Diana Solano-Oropeza
Diana Solano-Oropeza completed their BS in physics with an astrophysics concentration and a minor in sociology at Drexel University in 2021. Diana started research at Drexel through the STAR Scholars program, enabling them to work in Dr. Stephen McMillan's computational astrophysics group for the summer in between their freshman and sophomore years. Under McMillan, they developed a way to produce visual mockups of early star formation simulations comparable to real-life observational images. Later, in their junior and senior years, Diana joined Information Science professor Dr. Jake Ryland Williams' CODED lab, a highly interdisciplinary group that focuses on tackling data science and engineering programs through a socially aware lens. Throughout their third co-op (funded by Drexel LSAMP) and their senior thesis, they tackled a computational linguistics problem concerning the breakdown of Zipf's law in certain domains that required statistical physics to solve, pertinent to natural language processing and the moderation of AI in social media.
After graduating from Drexel, Diana enrolled in the Bridge to the PhD in STEM program at Columbia University.
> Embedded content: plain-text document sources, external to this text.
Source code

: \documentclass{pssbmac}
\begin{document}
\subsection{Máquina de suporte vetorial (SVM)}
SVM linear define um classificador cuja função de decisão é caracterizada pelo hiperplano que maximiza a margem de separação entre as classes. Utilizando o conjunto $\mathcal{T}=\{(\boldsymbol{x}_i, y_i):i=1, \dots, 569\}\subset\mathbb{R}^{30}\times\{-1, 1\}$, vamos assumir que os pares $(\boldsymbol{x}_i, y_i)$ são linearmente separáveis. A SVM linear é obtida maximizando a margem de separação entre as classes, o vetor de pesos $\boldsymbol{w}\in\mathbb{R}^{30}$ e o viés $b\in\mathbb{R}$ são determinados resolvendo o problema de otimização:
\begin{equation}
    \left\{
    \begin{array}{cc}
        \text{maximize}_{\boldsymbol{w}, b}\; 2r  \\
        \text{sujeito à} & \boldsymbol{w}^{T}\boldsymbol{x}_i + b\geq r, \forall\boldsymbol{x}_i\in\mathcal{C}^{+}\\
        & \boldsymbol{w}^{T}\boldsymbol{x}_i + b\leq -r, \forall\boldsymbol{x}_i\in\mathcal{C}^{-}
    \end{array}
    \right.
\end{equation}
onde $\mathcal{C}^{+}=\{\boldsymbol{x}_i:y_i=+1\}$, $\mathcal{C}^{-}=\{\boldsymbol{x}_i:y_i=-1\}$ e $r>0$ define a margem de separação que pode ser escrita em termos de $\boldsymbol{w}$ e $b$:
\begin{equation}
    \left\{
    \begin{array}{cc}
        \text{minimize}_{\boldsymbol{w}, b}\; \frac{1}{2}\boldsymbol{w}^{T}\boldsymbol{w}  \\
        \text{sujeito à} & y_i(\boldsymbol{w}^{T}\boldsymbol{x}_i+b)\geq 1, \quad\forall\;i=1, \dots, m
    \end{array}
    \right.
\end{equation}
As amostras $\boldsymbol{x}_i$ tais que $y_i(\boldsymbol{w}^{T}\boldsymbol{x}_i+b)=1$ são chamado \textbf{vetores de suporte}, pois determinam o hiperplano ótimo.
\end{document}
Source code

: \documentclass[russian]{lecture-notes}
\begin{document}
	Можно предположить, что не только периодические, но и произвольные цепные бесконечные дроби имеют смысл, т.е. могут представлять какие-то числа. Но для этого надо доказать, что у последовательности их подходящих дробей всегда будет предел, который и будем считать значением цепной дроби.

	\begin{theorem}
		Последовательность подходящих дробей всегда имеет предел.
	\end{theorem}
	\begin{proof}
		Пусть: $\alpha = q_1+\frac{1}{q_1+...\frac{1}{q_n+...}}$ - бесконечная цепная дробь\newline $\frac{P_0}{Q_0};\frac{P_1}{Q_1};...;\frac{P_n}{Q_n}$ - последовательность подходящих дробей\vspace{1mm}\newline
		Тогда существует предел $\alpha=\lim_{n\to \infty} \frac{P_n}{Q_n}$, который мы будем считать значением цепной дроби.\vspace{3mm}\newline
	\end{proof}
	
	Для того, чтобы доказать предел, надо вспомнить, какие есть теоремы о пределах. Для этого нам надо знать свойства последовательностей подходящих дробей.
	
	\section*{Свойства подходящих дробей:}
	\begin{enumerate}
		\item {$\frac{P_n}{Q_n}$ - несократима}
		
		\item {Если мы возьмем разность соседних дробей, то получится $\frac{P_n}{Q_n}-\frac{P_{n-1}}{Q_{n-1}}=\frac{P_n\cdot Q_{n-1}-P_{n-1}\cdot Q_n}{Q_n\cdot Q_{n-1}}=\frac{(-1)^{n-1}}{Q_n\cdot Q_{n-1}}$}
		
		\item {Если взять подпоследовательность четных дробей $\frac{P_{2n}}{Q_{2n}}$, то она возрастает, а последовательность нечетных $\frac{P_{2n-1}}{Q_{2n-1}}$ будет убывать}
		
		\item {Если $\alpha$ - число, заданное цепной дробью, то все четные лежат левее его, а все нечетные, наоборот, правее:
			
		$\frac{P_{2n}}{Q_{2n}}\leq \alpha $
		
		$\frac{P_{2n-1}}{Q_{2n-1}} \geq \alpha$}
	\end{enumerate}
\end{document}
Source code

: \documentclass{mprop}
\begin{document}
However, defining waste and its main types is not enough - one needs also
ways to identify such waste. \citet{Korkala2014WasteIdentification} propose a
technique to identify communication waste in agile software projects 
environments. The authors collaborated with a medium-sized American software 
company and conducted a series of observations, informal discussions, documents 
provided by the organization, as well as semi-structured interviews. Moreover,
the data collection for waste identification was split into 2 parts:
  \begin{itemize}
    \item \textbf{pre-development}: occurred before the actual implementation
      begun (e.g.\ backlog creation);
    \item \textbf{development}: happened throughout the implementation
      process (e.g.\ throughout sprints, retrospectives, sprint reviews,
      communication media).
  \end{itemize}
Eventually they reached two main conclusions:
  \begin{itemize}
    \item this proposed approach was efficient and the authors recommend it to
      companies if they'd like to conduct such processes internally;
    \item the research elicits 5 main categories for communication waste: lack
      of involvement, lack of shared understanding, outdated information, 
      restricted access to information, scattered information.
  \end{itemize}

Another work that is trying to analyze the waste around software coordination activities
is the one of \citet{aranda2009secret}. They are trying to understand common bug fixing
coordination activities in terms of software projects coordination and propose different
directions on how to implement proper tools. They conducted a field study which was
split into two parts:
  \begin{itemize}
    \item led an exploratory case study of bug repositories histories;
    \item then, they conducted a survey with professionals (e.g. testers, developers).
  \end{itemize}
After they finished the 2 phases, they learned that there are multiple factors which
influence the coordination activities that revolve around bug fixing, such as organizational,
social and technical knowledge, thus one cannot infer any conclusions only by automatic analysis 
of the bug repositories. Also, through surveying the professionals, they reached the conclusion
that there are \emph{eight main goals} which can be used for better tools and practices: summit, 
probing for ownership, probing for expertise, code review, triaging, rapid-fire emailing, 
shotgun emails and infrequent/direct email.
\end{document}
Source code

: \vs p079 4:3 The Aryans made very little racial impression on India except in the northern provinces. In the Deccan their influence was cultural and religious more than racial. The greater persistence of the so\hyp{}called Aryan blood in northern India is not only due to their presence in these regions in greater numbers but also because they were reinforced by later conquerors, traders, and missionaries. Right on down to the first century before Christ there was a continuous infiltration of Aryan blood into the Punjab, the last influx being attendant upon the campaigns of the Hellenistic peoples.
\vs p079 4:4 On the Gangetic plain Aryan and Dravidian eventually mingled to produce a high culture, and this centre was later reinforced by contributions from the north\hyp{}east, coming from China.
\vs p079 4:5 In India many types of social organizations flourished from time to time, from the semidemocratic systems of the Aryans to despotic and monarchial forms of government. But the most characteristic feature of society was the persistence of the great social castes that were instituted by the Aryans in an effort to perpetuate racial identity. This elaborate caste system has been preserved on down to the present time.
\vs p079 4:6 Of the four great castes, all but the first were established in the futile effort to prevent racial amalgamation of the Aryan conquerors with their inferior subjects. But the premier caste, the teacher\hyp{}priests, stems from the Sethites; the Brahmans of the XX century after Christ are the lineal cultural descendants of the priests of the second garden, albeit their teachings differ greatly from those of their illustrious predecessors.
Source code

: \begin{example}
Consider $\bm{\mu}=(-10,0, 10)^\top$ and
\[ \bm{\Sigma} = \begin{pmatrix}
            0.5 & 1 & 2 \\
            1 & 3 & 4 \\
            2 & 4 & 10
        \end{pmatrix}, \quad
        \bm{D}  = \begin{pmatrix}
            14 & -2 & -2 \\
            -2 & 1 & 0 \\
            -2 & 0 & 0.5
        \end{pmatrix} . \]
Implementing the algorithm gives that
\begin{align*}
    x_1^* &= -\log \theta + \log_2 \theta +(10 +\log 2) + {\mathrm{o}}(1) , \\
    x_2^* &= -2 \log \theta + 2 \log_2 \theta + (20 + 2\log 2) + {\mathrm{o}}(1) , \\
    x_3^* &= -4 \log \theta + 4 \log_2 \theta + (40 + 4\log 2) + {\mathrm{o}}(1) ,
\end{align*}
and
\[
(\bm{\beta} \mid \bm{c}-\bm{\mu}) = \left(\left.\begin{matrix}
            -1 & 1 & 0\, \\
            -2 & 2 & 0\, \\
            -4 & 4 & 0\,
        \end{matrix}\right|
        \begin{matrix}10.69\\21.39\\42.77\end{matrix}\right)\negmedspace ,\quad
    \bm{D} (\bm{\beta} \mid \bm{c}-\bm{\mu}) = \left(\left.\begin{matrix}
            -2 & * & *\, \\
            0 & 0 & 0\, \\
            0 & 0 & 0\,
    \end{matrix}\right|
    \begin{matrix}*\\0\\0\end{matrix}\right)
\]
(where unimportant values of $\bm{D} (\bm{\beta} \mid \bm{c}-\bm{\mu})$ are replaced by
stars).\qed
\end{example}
Under the supervision of Dr. David Kipping in the Cool Worlds Lab in the Astronomy Department, they have been developing a catalog of eccentricity data for numerous TESS-detected exoplanets orbiting low-mass stars using a novel technique called the photoeccentric effect.
Diana was awarded the NSF GRFP for their plans to expand and build upon this catalog, address problems in planetary formation and habitability, and engage in bilingual science communication (inspired by their federal work-study position at the Academy of Natural Sciences!). This fall, they will start their PhD in Cornell University's Department of Astronomy, where they will focus on exoplanets, astrostatistics, and astrobiology.